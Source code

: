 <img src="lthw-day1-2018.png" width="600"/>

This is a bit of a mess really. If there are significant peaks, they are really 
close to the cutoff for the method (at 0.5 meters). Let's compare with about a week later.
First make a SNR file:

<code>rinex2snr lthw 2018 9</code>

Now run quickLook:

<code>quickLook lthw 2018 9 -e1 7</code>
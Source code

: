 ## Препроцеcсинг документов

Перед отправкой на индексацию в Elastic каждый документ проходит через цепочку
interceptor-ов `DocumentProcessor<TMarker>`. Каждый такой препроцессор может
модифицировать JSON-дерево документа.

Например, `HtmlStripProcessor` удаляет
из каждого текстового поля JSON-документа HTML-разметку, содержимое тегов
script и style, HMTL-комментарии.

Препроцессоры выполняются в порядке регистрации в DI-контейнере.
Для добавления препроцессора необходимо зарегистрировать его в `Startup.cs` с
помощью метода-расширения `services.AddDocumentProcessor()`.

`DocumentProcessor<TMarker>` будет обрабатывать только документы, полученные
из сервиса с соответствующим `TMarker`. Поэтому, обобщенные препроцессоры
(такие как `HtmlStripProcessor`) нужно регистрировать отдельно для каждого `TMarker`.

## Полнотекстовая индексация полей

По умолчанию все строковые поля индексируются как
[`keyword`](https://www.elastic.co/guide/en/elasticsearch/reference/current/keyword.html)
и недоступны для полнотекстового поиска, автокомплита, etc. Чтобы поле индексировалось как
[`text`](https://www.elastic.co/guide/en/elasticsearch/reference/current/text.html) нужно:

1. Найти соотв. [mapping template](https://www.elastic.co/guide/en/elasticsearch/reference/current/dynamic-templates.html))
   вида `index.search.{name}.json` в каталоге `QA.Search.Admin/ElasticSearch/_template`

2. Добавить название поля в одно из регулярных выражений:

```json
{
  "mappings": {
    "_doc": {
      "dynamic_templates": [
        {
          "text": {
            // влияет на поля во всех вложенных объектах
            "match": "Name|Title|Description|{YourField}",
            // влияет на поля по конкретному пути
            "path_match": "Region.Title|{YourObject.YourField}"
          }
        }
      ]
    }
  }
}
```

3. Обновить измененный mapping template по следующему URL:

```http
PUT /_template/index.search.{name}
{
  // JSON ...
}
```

EXERCISE DETAILS: Print all the data exactly.

RESPONSE FOR THIS EXERCISE:
Source code

: <img src="lthw-day1-2018.png" width="600"/>

This is a bit of a mess really. If there are significant peaks, they are really 
close to the cutoff for the method (at 0.5 meters). Let's compare with about a week later.
First make a SNR file:

<code>rinex2snr lthw 2018 9</code>

Now run quickLook:

<code>quickLook lthw 2018 9 -e1 7</code>
Source code

: ## Препроцеcсинг документов

Перед отправкой на индексацию в Elastic каждый документ проходит через цепочку
interceptor-ов `DocumentProcessor<TMarker>`. Каждый такой препроцессор может
модифицировать JSON-дерево документа.

Например, `HtmlStripProcessor` удаляет
из каждого текстового поля JSON-документа HTML-разметку, содержимое тегов
script и style, HMTL-комментарии.

Препроцессоры выполняются в порядке регистрации в DI-контейнере.
Для добавления препроцессора необходимо зарегистрировать его в `Startup.cs` с
помощью метода-расширения `services.AddDocumentProcessor()`.

`DocumentProcessor<TMarker>` будет обрабатывать только документы, полученные
из сервиса с соответствующим `TMarker`. Поэтому, обобщенные препроцессоры
(такие как `HtmlStripProcessor`) нужно регистрировать отдельно для каждого `TMarker`.

## Полнотекстовая индексация полей

По умолчанию все строковые поля индексируются как
[`keyword`](https://www.elastic.co/guide/en/elasticsearch/reference/current/keyword.html)
и недоступны для полнотекстового поиска, автокомплита, etc. Чтобы поле индексировалось как
[`text`](https://www.elastic.co/guide/en/elasticsearch/reference/current/text.html) нужно:

1. Найти соотв. [mapping template](https://www.elastic.co/guide/en/elasticsearch/reference/current/dynamic-templates.html))
   вида `index.search.{name}.json` в каталоге `QA.Search.Admin/ElasticSearch/_template`

2. Добавить название поля в одно из регулярных выражений:

```json
{
  "mappings": {
    "_doc": {
      "dynamic_templates": [
        {
          "text": {
            // влияет на поля во всех вложенных объектах
            "match": "Name|Title|Description|{YourField}",
            // влияет на поля по конкретному пути
            "path_match": "Region.Title|{YourObject.YourField}"
          }
        }
      ]
    }
  }
}
```

3. Обновить измененный mapping template по следующему URL:

```http
PUT /_template/index.search.{name}
{
  // JSON ...
}
```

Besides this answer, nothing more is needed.